Status | Authors | Coach | DRIs | Owning Stage | Created |
---|---|---|---|---|---|
proposed |
@jcai-gitlab
@toon
| devops systems | 2023-05-19 |
- Summary
- Motivation
- Requirements
- Proposal
- Design and implementation details
- Problems with the design
- Alternative Solutions
Offload data to cheaper storage
Summary
Managing Git data storage costs is a critical part of our business. Offloading Git data to cheaper storage can save on storage cost.
Motivation
At GitLab, we keep most Git data stored on SSDs to keep data access fast. This makes sense for data that we frequently need to access. However, given that storage costs scale with data growth, we can be a lot smarter about what kinds of data we keep on SSDs and what kinds of data we can afford to offload to cheaper storage.
For example, large files (or in Git nomenclature, “blobs”) are not frequently modified since they are usually non-text files (images, videos, binaries, etc). Often, Git LFS is used for repositories that contain these large blobs in order to avoid having to push a large file onto the Git server. However, this relies on client side setup.

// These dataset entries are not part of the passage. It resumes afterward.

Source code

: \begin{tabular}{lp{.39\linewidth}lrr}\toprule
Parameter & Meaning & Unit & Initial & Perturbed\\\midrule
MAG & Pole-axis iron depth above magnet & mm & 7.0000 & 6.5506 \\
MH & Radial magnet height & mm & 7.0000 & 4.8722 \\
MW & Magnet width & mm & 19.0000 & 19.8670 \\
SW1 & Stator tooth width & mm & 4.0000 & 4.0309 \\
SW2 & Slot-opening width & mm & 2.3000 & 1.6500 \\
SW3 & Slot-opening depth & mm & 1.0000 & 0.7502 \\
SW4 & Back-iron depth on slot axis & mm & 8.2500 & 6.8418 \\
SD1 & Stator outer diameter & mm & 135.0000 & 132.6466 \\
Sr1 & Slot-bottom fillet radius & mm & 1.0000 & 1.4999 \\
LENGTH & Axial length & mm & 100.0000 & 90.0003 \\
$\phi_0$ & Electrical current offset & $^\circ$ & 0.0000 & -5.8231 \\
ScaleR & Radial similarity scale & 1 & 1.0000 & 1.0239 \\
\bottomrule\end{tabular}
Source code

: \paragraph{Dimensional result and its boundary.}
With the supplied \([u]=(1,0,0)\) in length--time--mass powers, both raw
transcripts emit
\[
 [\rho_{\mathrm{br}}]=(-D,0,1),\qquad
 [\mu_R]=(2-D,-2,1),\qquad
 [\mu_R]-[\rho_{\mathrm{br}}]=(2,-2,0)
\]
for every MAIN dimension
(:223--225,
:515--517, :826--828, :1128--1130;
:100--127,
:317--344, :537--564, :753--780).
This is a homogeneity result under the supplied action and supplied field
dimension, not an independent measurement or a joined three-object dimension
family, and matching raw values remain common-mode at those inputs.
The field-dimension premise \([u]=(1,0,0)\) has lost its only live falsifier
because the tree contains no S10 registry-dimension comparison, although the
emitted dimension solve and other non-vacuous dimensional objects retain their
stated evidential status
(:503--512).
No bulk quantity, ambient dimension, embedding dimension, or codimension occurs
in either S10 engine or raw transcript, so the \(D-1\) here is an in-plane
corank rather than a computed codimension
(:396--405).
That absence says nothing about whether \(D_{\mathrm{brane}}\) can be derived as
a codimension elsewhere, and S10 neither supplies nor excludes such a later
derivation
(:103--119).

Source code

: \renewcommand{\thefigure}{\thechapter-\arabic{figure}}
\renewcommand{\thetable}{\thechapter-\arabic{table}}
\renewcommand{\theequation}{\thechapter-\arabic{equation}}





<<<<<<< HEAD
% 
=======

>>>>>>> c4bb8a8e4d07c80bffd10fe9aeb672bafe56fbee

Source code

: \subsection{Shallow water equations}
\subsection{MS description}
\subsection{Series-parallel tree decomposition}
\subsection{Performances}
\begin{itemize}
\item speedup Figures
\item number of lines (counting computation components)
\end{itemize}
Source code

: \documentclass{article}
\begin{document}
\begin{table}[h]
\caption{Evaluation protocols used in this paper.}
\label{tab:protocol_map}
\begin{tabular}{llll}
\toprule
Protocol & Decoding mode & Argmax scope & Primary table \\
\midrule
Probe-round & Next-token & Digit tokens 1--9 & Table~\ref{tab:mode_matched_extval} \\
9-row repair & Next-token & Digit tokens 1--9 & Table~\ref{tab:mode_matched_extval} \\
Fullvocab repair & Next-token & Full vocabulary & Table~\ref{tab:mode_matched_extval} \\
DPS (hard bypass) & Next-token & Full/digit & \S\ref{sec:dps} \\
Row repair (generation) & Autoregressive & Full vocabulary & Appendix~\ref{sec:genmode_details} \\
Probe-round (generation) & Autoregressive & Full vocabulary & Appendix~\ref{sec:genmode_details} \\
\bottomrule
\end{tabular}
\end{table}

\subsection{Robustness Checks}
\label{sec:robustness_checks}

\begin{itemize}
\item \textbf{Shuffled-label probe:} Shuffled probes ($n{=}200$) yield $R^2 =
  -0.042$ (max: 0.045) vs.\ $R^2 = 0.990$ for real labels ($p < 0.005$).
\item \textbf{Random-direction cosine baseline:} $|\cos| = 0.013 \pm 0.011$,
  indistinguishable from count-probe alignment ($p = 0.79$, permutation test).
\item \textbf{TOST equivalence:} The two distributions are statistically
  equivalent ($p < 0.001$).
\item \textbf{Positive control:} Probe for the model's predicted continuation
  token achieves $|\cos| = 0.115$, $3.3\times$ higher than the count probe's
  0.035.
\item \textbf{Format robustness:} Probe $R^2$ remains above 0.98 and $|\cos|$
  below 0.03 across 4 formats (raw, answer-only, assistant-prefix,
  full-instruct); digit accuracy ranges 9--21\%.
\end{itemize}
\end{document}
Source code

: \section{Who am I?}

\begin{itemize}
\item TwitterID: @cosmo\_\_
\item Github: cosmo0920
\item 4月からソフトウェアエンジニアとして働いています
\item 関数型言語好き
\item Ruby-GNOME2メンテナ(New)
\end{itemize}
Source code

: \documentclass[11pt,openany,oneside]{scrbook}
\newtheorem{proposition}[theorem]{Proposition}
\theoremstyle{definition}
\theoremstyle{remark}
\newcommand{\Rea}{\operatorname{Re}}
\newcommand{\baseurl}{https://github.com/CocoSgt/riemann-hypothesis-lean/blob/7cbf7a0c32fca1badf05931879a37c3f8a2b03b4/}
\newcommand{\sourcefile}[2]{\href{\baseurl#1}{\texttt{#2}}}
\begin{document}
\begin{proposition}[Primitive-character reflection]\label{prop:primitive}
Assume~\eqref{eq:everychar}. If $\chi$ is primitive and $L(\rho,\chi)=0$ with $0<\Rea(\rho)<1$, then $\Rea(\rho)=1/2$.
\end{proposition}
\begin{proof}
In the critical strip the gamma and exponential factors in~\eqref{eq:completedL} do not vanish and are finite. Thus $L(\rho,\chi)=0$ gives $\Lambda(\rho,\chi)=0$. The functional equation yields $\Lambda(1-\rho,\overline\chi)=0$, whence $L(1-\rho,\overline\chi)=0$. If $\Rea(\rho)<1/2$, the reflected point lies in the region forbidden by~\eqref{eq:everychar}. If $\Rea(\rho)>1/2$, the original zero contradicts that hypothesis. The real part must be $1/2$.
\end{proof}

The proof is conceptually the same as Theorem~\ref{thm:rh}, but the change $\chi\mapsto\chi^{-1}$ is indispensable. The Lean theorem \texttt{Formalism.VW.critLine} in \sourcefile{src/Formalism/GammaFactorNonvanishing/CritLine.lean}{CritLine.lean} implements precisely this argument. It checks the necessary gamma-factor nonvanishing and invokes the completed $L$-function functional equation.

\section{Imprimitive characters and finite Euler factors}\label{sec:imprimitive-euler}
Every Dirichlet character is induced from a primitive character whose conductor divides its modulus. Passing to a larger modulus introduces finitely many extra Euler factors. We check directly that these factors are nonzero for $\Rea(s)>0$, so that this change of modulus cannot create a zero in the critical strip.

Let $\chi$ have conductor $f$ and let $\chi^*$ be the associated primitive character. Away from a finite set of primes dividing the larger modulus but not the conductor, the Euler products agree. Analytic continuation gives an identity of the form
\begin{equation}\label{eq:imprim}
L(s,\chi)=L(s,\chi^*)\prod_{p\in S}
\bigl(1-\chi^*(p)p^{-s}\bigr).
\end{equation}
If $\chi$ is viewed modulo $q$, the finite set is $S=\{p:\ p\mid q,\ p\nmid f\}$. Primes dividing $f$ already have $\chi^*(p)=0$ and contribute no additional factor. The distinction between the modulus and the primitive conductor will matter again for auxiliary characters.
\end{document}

Or, if a project is “stale” and hasn’t been accessed in a long time, there is no need to keep paying for fast storage for that project.
Instead, we can choose to put all blobs of that stale project onto cheaper storage. This way, the application still has access to the commit history and trees so the project browsing experience is not affected, but all files are on slower storage since they are rarely accessed.
If we had a way to separate Git data into different categories, we could then offload certain data to a secondary location that is cheaper. For example, we could separate large files that may not be accessed as frequently from the rest of the Git data and save it to an HDD rather than an SDD mount.
Requirements
There are a set of requirements and invariants that must be given for any particular solution.
Saves storage cost
Ultimately, this solution needs to save on storage cost. Separating out certain Git data for cheaper storage can go towards this savings.
We need to evaluate the solution’s added cost against the projected savings from offloading data to cheaper storage. Here are some criteria to consider:
- How much money would we save if all large blobs larger than X were put on HDD?
- How much money would we save if all stale projects had their blobs on HDD?
- What’s the operational overhead for running the offloading mechanism in terms of additional CPU/Memory cost?
- What’s the network overhead? e.g. is there an extra roundtrip to a different node via the network to retrieve large blobs.
- Access cost, e.g. when blobs would be stored in an object store.
Opaque to downstream consumers of Gitaly
This feature is purely storage optimization and, except for potential performance slowdown, shouldn’t affect downstream consumers of Gitaly. For example, the GitLab application should not have to change any of its logic in order to support this feature.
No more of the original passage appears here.